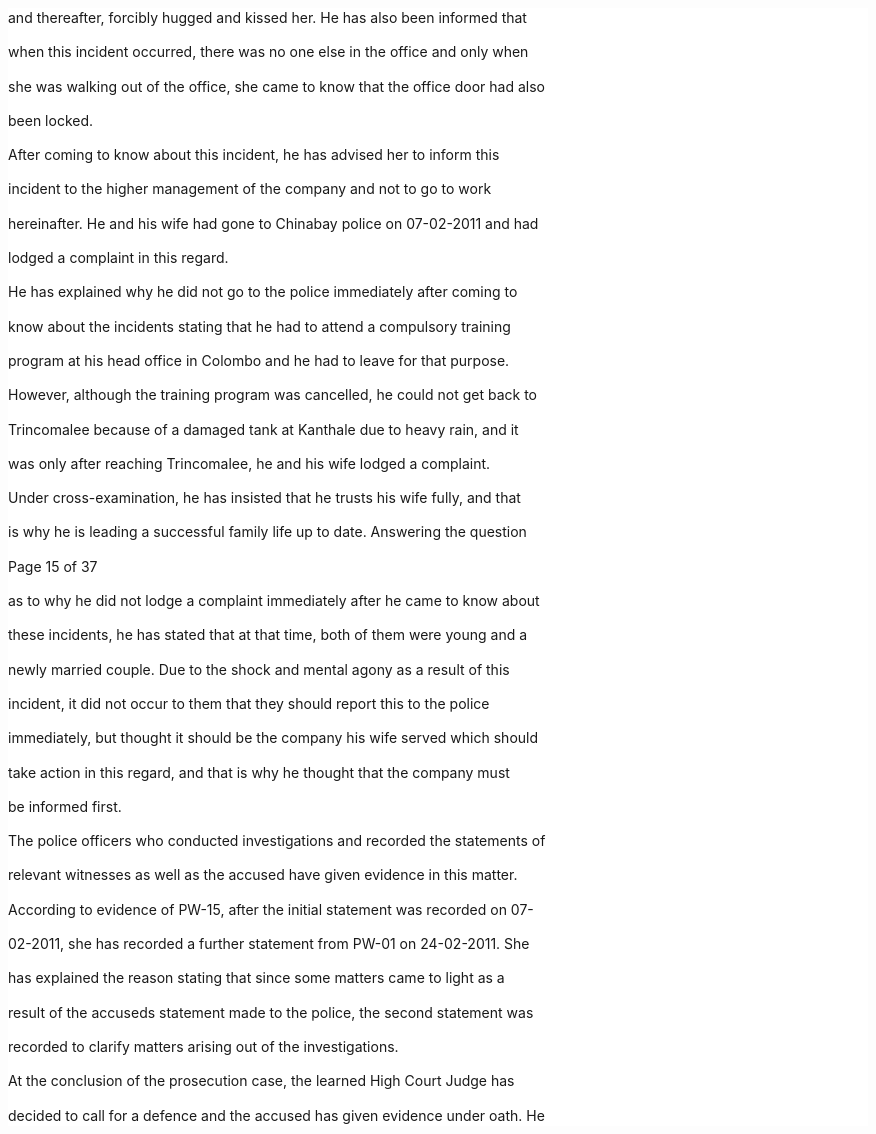 and thereafter, forcibly hugged and kissed her. He has also been informed that

when this incident occurred, there was no one else in the office and only when

she was walking out of the office, she came to know that the office door had also

been locked.

After coming to know about this incident, he has advised her to inform this

incident to the higher management of the company and not to go to work

hereinafter. He and his wife had gone to Chinabay police on 07-02-2011 and had

lodged a complaint in this regard.

He has explained why he did not go to the police immediately after coming to

know about the incidents stating that he had to attend a compulsory training

program at his head office in Colombo and he had to leave for that purpose.

However, although the training program was cancelled, he could not get back to

Trincomalee because of a damaged tank at Kanthale due to heavy rain, and it

was only after reaching Trincomalee, he and his wife lodged a complaint.

Under cross-examination, he has insisted that he trusts his wife fully, and that

is why he is leading a successful family life up to date. Answering the question

Page 15 of 37

as to why he did not lodge a complaint immediately after he came to know about

these incidents, he has stated that at that time, both of them were young and a

newly married couple. Due to the shock and mental agony as a result of this

incident, it did not occur to them that they should report this to the police

immediately, but thought it should be the company his wife served which should

take action in this regard, and that is why he thought that the company must

be informed first.

The police officers who conducted investigations and recorded the statements of

relevant witnesses as well as the accused have given evidence in this matter.

According to evidence of PW-15, after the initial statement was recorded on 07-

02-2011, she has recorded a further statement from PW-01 on 24-02-2011. She

has explained the reason stating that since some matters came to light as a

result of the accuseds statement made to the police, the second statement was

recorded to clarify matters arising out of the investigations.

At the conclusion of the prosecution case, the learned High Court Judge has

decided to call for a defence and the accused has given evidence under oath. He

THE PROBLEM: Copy every line of the listing above exactly. Leave each picture out.

RESPONSE BELOW:
 and thereafter, forcibly hugged and kissed her. He has also been informed that

when this incident occurred, there was no one else in the office and only when

she was walking out of the office, she came to know that the office door had also

been locked.

After coming to know about this incident, he has advised her to inform this

incident to the higher management of the company and not to go to work

hereinafter. He and his wife had gone to Chinabay police on 07-02-2011 and had

lodged a complaint in this regard.

He has explained why he did not go to the police immediately after coming to

know about the incidents stating that he had to attend a compulsory training

program at his head office in Colombo and he had to leave for that purpose.

However, although the training program was cancelled, he could not get back to

Trincomalee because of a damaged tank at Kanthale due to heavy rain, and it

was only after reaching Trincomalee, he and his wife lodged a complaint.

Under cross-examination, he has insisted that he trusts his wife fully, and that

is why he is leading a successful family life up to date. Answering the question

Page 15 of 37

as to why he did not lodge a complaint immediately after he came to know about

these incidents, he has stated that at that time, both of them were young and a

newly married couple. Due to the shock and mental agony as a result of this

incident, it did not occur to them that they should report this to the police

immediately, but thought it should be the company his wife served which should

take action in this regard, and that is why he thought that the company must

be informed first.

The police officers who conducted investigations and recorded the statements of

relevant witnesses as well as the accused have given evidence in this matter.

According to evidence of PW-15, after the initial statement was recorded on 07-

02-2011, she has recorded a further statement from PW-01 on 24-02-2011. She

has explained the reason stating that since some matters came to light as a

result of the accuseds statement made to the police, the second statement was

recorded to clarify matters arising out of the investigations.

At the conclusion of the prosecution case, the learned High Court Judge has

decided to call for a defence and the accused has given evidence under oath. He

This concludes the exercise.